There’s always a weed here, a weed there, poking
their sharp noses through his dreams.
Everywhere he looks, there’s too much crabgrass,
too little sunlight, never enough chance
of rain. He marches into his yard;
the blue vinyl snake of the hose coils around his leg
and he’s Ahab, drowning
in the unkempt green sea.
At hardware stores, he catches himself gazing longingly
at stocky Briggs and Stratton mowers, browsing aisles
of power leaf blowers, hedge trimmers, yard edgers, weed whackers
that could cut the knees off a whole army of green.
He never rests from this endless mowing and digging and trimming,
this edging and raking and mulching.
His wife and children watch from
afar, flowers in pots he tends to once a week.

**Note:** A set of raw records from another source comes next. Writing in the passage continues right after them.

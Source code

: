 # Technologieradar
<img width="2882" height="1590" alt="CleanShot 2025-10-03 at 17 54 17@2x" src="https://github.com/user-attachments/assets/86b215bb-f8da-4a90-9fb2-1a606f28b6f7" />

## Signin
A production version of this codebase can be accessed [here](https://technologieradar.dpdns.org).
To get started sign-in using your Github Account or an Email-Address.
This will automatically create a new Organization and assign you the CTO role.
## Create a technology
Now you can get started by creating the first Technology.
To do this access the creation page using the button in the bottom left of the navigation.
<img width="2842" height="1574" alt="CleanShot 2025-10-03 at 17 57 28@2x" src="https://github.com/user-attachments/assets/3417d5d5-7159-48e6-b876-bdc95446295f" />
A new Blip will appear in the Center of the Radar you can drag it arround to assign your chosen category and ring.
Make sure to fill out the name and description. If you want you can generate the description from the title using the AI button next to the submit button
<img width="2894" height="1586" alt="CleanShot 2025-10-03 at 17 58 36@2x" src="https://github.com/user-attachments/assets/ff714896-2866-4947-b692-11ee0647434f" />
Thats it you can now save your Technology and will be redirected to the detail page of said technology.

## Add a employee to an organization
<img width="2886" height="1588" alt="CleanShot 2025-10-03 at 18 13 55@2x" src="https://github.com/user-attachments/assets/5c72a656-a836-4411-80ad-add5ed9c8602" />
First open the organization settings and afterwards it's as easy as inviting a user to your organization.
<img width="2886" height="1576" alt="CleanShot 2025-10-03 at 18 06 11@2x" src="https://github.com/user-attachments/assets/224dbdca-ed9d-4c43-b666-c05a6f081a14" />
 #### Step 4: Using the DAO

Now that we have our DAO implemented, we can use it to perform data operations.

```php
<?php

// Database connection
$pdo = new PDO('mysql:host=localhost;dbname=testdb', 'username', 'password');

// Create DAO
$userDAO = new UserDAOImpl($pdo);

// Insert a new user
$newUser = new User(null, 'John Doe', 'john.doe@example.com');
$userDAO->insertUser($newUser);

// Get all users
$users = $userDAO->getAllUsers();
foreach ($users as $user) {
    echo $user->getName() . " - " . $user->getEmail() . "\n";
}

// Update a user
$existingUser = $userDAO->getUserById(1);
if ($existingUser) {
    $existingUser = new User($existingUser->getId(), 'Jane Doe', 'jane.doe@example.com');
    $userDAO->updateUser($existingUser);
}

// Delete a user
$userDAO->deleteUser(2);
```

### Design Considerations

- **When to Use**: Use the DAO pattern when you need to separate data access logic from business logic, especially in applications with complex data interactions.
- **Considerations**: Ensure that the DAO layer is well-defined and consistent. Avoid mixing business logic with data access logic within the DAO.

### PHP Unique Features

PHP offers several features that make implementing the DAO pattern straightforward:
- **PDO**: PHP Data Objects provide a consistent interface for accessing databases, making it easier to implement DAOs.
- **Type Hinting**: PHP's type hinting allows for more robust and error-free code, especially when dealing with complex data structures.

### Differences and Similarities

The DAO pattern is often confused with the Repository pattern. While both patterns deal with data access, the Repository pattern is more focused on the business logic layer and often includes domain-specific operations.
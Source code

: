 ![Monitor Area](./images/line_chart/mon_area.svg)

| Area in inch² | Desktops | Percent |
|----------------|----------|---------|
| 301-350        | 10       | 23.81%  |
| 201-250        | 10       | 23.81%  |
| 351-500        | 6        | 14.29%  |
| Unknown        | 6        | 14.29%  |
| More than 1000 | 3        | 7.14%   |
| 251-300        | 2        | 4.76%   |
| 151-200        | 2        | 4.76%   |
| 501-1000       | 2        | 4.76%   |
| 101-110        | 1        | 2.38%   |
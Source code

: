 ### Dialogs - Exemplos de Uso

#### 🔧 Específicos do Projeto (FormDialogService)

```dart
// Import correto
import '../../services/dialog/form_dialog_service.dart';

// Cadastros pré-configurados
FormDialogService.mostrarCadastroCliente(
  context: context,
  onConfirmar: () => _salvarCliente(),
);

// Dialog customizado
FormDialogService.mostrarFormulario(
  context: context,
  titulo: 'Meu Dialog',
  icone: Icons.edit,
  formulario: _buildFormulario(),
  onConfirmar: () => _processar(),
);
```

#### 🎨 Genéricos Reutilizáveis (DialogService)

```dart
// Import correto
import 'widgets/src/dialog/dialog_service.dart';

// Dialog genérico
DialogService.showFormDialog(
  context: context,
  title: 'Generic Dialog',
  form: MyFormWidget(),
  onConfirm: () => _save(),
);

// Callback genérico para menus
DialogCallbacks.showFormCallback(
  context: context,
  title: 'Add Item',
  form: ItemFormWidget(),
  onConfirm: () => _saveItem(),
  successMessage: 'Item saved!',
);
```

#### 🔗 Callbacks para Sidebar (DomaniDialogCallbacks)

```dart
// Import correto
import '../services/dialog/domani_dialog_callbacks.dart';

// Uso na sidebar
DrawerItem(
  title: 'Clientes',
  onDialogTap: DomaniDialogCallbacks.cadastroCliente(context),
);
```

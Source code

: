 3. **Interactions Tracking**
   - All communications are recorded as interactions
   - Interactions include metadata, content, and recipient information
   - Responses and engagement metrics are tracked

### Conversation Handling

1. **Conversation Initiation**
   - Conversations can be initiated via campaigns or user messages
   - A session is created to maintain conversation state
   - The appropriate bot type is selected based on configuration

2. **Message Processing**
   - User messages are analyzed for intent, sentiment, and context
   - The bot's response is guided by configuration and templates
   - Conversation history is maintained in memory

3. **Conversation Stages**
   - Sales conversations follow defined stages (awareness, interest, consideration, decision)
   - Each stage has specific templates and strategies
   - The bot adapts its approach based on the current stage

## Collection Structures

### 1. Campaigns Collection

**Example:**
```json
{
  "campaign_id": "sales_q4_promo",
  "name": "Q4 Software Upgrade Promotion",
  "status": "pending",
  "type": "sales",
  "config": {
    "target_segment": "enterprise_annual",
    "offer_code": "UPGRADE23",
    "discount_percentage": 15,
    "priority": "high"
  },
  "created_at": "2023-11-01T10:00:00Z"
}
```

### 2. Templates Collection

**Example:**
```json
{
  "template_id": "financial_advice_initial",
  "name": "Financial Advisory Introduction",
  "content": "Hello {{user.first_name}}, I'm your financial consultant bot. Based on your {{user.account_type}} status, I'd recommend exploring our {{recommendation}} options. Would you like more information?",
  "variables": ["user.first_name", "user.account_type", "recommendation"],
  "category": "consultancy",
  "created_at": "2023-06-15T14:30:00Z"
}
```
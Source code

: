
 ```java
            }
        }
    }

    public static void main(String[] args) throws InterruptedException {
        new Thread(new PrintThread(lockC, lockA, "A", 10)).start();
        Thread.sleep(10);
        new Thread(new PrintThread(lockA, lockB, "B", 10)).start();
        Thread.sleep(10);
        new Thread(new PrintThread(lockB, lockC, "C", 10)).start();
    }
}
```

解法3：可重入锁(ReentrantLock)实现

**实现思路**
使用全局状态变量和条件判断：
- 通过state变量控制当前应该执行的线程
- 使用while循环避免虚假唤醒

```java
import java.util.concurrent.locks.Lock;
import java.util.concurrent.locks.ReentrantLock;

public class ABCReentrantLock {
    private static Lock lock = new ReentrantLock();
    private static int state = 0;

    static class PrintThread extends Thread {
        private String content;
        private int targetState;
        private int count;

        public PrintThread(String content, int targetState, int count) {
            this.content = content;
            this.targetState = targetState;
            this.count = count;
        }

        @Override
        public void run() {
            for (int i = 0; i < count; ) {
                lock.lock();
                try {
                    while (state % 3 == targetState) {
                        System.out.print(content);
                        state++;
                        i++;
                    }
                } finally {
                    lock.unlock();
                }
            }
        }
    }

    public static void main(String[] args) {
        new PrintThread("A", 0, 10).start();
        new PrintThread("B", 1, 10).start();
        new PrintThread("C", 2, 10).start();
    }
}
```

His friends are dried wreaths kept in the attic.
His life is dedicated to battle, his mission
to cut the chaos, to poison the thistled opposition
before it flaps its prickly lime tongue.
A weed is death, he thinks, and death is a weed.
His mornings are an extra-sturdy plastic ground cloth, unrolling,
clean wood chips covering it all the way to the horizon.
His afternoon is spigots and sprinklers,
double-thick white cloth gloves gripping the neck
of a Garden Weasel ‘til it chokes. Dusk
is a gray Lawn Boy moving in from the east, its thick wheels
spinning at the flip of a switch.
By June, he’ll have the best yard in the neighborhood,
his row of Ace rakes standing at attention in the garage.
After he’s in his grave,
a groundskeeper on a riding lawn mower might pause above him.
Somehow, from deep under the soil, he’ll feel the mower’s vibrations,
its humming, humming,
soothing him to sleep.
His face, polished as a decorative stone,
will look serene, finally, perfect
as an overcast morning sky with a sure promise of rain.